INFORMATION GIVEN »
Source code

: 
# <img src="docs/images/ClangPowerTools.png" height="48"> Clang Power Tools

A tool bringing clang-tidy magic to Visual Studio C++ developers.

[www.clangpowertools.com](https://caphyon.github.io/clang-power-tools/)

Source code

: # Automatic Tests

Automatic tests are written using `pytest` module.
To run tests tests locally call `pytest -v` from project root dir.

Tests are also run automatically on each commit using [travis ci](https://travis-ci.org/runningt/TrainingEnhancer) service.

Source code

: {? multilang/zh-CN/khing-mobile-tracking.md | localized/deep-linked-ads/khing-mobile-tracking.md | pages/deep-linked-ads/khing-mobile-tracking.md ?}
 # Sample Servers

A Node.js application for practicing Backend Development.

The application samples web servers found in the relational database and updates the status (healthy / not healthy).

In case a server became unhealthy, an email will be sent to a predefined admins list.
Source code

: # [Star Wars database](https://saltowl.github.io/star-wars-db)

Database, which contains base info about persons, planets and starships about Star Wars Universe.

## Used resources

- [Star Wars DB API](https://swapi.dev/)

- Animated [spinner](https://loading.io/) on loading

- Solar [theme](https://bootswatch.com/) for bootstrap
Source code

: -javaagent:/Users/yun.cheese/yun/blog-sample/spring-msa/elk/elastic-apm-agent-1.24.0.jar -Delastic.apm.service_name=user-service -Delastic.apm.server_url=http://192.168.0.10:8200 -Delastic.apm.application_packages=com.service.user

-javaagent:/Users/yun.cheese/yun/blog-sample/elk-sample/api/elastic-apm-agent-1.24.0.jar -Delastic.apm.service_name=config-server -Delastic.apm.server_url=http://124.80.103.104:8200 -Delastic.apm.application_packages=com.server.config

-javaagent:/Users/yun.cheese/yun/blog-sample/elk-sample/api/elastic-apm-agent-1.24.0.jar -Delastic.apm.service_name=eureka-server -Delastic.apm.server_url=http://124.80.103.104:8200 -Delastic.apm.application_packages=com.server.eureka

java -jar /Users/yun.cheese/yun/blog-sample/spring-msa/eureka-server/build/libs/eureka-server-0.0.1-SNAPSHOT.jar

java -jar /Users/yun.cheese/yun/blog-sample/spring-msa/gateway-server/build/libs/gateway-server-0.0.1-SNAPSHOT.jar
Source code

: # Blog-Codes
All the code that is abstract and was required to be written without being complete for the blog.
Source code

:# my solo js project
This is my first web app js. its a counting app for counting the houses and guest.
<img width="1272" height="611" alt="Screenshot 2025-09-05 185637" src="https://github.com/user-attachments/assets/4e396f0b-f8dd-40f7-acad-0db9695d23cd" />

AIM OF THE EXERCISE » Across all the entries, how many lines include "eureka"? Answer with the number alone.

ANSWER TO THIS EXERCISE » 2